Joachim Böttcher - The graphic work
The sculptor, painter and draughtsman Joachim Böttcher died in October 2022. With his incorruptible approach to his work, which always maintained a balance between sensual information and intellectual consideration, he helped shape the Berlin and Dresden art landscape from the 1980s onwards and, like many others from this scene, cultivated an intensive relationship with Ahrenshoop. Born in Thuringia, he studied painting and graphic art at the Dresden Academy of Fine Arts from 1967 to 1972 after completing an apprenticeship and working as a stonemason. After a period as a freelance artist in Berlin and Dresden, he became a master student of the sculptor Werner Stötzer at the Akademie der Künste in Berlin. Since 1991, Böttcher has had his studio in Stabeshöhe/Uckermark, where he last lived. He enjoyed coming to the Baltic Sea and spending summer weeks on Hiddensee or Fischland. In 2007, he spent time working at the Künstlerhaus Lukas in Ahrenshoop.
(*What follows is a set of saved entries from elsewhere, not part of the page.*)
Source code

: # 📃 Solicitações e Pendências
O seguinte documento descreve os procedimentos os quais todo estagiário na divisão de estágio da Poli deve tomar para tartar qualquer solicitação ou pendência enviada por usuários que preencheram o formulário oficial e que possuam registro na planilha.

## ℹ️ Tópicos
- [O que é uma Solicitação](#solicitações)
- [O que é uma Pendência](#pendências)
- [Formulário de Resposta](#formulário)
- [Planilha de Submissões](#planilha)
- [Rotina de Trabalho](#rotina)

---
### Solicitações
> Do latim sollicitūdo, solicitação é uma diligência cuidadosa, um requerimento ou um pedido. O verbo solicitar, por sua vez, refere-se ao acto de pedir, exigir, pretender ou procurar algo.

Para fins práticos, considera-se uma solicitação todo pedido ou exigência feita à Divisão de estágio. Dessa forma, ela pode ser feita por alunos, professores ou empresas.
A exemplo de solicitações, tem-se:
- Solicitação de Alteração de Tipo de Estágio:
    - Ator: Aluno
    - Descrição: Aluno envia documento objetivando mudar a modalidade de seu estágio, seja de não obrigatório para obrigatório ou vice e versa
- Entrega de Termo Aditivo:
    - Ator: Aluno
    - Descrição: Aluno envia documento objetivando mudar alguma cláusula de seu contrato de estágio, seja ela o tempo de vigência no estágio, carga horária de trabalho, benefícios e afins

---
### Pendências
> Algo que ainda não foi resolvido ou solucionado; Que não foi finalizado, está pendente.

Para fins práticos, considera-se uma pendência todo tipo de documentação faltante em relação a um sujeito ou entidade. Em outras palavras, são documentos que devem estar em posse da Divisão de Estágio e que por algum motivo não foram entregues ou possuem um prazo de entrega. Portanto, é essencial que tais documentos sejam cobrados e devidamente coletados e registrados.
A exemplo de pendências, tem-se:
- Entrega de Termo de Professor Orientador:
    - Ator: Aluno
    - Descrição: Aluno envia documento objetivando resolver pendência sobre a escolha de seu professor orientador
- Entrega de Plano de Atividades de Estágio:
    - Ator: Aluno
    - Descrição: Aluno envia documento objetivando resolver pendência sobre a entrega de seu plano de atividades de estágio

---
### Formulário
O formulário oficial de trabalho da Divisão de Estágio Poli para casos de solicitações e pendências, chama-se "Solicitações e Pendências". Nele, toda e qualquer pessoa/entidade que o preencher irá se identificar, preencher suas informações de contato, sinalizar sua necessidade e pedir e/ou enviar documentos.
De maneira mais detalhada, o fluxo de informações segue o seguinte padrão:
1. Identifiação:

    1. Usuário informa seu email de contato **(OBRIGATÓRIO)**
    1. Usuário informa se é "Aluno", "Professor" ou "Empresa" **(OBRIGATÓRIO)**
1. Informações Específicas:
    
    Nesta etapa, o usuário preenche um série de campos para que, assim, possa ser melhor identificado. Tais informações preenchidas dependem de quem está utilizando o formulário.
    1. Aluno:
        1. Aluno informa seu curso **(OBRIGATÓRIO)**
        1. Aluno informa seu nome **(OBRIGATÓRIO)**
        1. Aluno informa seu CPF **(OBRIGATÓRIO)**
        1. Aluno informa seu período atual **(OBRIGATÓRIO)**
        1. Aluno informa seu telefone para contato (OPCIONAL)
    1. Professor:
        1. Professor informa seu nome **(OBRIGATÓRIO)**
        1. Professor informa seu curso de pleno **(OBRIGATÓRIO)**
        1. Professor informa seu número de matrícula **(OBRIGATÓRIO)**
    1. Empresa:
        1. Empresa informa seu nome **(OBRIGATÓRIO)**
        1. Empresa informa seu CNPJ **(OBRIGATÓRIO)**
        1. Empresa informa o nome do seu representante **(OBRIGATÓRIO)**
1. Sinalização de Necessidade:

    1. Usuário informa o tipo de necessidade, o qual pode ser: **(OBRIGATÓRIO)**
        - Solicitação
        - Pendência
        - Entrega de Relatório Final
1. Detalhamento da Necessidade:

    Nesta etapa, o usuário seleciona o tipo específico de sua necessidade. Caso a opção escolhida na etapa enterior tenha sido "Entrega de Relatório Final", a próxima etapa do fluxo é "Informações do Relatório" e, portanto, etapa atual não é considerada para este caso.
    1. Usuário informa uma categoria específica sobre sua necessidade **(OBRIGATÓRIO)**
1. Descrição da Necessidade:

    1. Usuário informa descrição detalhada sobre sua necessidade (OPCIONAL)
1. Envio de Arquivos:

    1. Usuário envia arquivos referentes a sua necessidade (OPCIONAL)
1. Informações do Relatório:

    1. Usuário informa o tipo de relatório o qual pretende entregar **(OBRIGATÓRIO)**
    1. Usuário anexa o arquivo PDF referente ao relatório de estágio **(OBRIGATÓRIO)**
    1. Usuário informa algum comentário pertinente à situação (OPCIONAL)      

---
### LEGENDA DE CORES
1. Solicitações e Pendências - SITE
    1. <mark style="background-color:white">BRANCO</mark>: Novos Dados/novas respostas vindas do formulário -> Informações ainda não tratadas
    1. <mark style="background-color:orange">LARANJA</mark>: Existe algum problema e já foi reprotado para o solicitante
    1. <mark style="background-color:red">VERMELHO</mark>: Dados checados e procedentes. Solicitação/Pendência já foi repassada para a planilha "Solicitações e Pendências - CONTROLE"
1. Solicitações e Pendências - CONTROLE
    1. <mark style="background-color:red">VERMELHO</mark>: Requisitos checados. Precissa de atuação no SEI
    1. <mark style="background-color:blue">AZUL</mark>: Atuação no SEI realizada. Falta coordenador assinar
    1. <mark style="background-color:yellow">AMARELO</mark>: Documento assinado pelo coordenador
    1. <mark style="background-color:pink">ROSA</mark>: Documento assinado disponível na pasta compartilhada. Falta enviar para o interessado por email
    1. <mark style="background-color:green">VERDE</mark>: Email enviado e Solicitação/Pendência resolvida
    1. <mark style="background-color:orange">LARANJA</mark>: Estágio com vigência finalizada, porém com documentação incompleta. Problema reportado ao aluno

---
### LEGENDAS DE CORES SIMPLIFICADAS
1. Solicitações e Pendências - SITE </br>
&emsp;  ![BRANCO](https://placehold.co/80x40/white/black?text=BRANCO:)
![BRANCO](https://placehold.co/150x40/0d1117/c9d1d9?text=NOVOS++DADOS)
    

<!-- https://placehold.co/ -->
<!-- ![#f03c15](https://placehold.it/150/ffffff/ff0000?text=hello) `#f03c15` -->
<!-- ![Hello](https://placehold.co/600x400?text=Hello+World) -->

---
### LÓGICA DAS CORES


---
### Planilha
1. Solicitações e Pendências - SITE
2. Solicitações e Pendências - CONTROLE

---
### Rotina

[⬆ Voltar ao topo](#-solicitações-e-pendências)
In 2016, the art museum showed important paintings and sculptures in a personal exhibition. A large-format painting was donated to the collection by the artist. Before his death, Joachim Böttcher expressed the wish to also have a selection of his drawings in the Ahrenshoop Art Museum. The donation is the reason for this exhibition dedicated specifically to his drawings. A selection of 60 works will be shown. They are all illustrated in the catalog.
Böttcher was an outstanding draughtsman. Although his drawings are related to his paintings and sculptures, they are never merely sketchy preparatory works for paintings or sculptures. Rather, they reflect processes of definition that stand on their own and fed his work as a whole. They focus on the bodies of people and landscapes, which in his compositions are indicated, outlined and shaded with a pencil, sometimes painted in color, more often underlaid with material and sometimes taking on musical traits. They unfold on fields with a lost history, communicate their tension to them and remain in limbo in one way or another. It is the fine line of the present, the border between happening and remembering, which is adequately reflected in Böttcher's art of drawing.